(Dataset items)
════════════════════
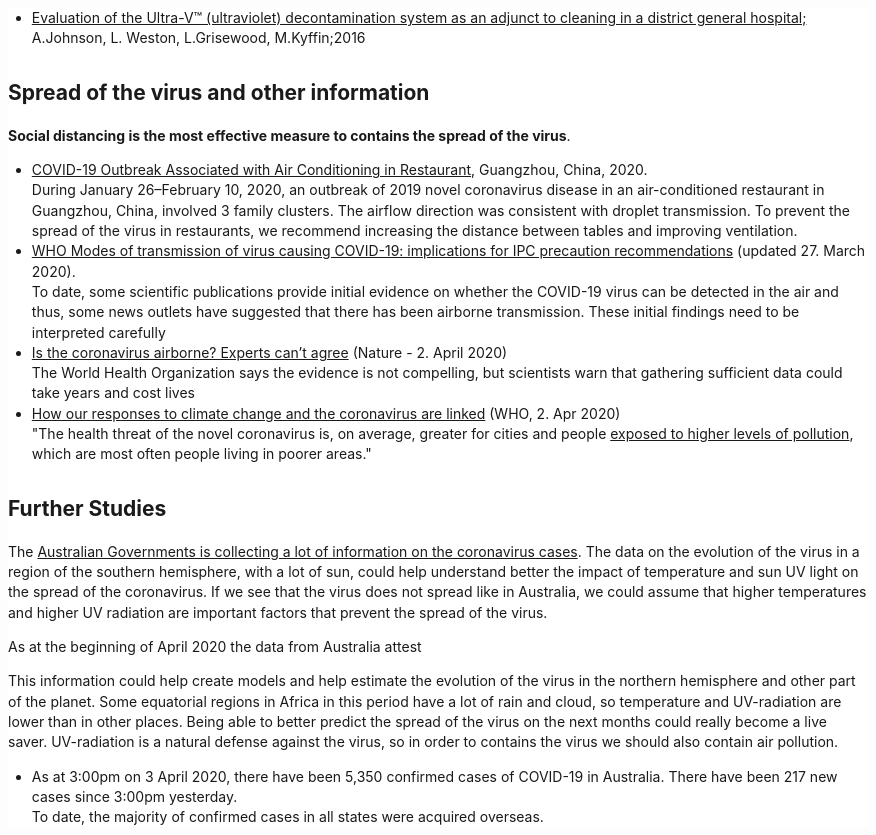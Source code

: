 * [Evaluation of the Ultra-V™ (ultraviolet) decontamination system as an adjunct to cleaning in a district general hospital;](https://www.sciencedirect.com/science/article/abs/pii/S019567011630250X) A.Johnson, L. Weston, L.Grisewood, M.Kyffin;2016

## Spread of the virus and other information

**Social distancing is the most effective measure to contains the spread of the virus**.

* [COVID-19 Outbreak Associated with Air Conditioning in Restaurant](https://wwwnc.cdc.gov/eid/article/26/7/20-0764%5Farticle), Guangzhou, China, 2020.  
 During January 26–February 10, 2020, an outbreak of 2019 novel coronavirus disease in an air-conditioned restaurant in Guangzhou, China, involved 3 family clusters. The airflow direction was consistent with droplet transmission. To prevent the spread of the virus in restaurants, we recommend increasing the distance between tables and improving ventilation.
* [WHO Modes of transmission of virus causing COVID-19: implications for IPC precaution recommendations](https://www.who.int/news-room/commentaries/detail/modes-of-transmission-of-virus-causing-covid-19-implications-for-ipc-precaution-recommendations) (updated 27\. March 2020).  
 To date, some scientific publications provide initial evidence on whether the COVID-19 virus can be detected in the air and thus, some news outlets have suggested that there has been airborne transmission. These initial findings need to be interpreted carefully
* [Is the coronavirus airborne? Experts can’t agree](https://www.nature.com/articles/d41586-020-00974-w) (Nature - 2\. April 2020)  
 The World Health Organization says the evidence is not compelling, but scientists warn that gathering sufficient data could take years and cost lives
* [How our responses to climate change and the coronavirus are linked](https://www.weforum.org/agenda/2020/04/climate-change-coronavirus-linked/) (WHO, 2\. Apr 2020)  
 "The health threat of the novel coronavirus is, on average, greater for cities and people [exposed to higher levels of pollution](https://epha.org/coronavirus-threat-greater-for-polluted-cities/), which are most often people living in poorer areas."

## Further Studies

The [Australian Governments is collecting a lot of information on the coronavirus cases](https://www.health.gov.au/news/health-alerts/novel-coronavirus-2019-ncov-health-alert/coronavirus-covid-19-current-situation-and-case-numbers). The data on the evolution of the virus in a region of the southern hemisphere, with a lot of sun, could help understand better the impact of temperature and sun UV light on the spread of the coronavirus. If we see that the virus does not spread like in Australia, we could assume that higher temperatures and higher UV radiation are important factors that prevent the spread of the virus.

As at the beginning of April 2020 the data from Australia attest

This information could help create models and help estimate the evolution of the virus in the northern hemisphere and other part of the planet. Some equatorial regions in Africa in this period have a lot of rain and cloud, so temperature and UV-radiation are lower than in other places. Being able to better predict the spread of the virus on the next months could really become a live saver. UV-radiation is a natural defense against the virus, so in order to contains the virus we should also contain air pollution.

* As at 3:00pm on 3 April 2020, there have been 5,350 confirmed cases of COVID-19 in Australia. There have been 217 new cases since 3:00pm yesterday.  
 To date, the majority of confirmed cases in all states were acquired overseas.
════════════════════
## WORK INSTRUCTION
Filter the records above and copy every line that contains the word "April".

## RESULT OF THE EXERCISE
* [Is the coronavirus airborne? Experts can’t agree](https://www.nature.com/articles/d41586-020-00974-w) (Nature - 2\. April 2020)  
As at the beginning of April 2020 the data from Australia attest
* As at 3:00pm on 3 April 2020, there have been 5,350 confirmed cases of COVID-19 in Australia. There have been 217 new cases since 3:00pm yesterday.  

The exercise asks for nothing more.